_Your objective_: Scan the listing for the word "Case" and report every line that contains it.

_Dataset entries_:
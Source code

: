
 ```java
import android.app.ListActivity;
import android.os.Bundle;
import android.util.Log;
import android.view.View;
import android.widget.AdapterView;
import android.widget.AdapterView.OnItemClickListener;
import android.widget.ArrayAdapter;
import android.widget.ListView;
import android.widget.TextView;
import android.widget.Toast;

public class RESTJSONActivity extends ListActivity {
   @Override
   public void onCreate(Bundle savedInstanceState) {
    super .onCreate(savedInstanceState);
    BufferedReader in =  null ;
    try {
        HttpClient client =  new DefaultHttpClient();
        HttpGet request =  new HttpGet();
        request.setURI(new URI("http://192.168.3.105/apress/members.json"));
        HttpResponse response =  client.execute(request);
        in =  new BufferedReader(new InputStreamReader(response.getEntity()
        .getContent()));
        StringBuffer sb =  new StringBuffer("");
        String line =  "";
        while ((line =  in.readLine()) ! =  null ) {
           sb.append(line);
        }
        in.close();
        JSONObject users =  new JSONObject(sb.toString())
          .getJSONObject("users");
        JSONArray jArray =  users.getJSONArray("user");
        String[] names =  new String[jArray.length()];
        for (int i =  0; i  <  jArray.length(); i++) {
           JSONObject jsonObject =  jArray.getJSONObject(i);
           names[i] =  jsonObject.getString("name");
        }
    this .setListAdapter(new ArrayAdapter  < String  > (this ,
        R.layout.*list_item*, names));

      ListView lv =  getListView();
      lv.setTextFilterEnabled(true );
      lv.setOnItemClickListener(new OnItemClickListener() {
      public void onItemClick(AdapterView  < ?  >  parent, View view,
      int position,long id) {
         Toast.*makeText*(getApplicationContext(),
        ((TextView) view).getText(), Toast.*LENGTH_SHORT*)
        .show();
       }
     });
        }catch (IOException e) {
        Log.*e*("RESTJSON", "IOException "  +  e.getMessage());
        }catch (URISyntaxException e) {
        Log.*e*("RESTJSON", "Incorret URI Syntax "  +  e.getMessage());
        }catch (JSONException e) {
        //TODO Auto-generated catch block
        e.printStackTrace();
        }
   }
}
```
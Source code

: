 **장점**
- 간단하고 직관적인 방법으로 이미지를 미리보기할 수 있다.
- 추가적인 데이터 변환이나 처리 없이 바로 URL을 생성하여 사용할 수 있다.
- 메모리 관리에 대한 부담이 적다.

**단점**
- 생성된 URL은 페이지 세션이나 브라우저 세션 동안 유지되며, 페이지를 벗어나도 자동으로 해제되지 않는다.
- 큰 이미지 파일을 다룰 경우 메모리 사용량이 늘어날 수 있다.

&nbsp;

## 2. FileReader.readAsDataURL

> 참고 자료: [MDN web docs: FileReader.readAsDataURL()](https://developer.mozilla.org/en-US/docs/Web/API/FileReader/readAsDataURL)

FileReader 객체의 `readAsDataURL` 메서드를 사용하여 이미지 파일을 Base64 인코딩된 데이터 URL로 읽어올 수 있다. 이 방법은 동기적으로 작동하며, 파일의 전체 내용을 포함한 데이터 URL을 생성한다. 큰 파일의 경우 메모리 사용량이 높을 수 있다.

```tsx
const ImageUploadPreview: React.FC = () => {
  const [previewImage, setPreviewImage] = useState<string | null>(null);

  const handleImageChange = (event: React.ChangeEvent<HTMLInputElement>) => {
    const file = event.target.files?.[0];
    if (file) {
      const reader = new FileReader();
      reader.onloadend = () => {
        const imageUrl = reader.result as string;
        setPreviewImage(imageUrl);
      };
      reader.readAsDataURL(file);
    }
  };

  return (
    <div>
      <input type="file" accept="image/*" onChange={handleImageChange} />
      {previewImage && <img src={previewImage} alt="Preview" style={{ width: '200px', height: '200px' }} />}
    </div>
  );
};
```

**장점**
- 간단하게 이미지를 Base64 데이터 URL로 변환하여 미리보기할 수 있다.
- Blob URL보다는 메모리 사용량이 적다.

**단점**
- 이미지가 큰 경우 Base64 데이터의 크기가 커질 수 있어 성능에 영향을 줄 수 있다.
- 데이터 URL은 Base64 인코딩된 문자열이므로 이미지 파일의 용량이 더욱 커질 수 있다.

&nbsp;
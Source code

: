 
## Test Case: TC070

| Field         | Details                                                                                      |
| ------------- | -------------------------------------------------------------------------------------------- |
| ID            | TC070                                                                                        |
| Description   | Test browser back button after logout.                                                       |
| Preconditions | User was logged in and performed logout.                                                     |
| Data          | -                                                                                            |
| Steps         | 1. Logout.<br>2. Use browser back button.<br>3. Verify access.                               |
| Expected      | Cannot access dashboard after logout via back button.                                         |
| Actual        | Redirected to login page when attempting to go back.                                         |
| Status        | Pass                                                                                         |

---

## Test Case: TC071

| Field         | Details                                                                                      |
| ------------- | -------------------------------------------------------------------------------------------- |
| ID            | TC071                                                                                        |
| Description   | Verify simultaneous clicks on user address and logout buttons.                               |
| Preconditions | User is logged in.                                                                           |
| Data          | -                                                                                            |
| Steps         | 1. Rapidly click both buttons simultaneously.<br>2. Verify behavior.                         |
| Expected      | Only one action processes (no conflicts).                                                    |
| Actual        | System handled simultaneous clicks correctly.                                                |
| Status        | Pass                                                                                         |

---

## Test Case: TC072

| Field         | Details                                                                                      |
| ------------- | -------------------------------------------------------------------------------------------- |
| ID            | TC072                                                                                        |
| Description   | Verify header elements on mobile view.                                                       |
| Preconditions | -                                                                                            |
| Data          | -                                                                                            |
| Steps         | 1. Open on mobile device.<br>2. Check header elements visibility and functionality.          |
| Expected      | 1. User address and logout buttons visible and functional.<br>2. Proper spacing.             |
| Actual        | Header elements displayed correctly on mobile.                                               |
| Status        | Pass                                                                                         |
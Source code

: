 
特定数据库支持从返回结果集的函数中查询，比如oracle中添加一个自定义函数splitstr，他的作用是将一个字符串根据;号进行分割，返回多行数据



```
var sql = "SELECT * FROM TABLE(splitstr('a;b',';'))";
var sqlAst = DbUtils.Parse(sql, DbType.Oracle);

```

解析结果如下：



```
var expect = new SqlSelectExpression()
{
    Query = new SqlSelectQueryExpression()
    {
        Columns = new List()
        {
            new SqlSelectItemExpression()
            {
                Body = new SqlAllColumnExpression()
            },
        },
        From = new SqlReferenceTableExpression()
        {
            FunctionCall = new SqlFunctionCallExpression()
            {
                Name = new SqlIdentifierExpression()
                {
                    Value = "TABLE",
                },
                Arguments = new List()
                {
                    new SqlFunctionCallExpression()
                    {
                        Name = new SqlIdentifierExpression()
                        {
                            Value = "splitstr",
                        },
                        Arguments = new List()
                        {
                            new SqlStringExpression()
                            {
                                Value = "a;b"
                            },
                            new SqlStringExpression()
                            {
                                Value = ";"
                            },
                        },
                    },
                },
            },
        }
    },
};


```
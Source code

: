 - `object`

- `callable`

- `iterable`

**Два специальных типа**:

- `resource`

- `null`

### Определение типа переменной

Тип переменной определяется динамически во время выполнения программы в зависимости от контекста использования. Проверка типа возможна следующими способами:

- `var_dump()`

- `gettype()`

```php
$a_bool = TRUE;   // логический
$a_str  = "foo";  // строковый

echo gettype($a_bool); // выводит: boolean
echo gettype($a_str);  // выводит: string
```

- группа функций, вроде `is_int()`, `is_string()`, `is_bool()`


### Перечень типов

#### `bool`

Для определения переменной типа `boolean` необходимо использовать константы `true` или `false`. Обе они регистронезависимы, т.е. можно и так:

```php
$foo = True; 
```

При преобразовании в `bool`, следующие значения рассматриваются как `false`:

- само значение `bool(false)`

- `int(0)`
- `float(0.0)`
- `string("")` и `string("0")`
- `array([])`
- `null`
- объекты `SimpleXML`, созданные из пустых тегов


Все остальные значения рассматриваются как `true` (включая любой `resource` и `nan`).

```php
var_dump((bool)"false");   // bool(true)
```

_Completed task_:
## Test Case: TC070
## Test Case: TC071
## Test Case: TC072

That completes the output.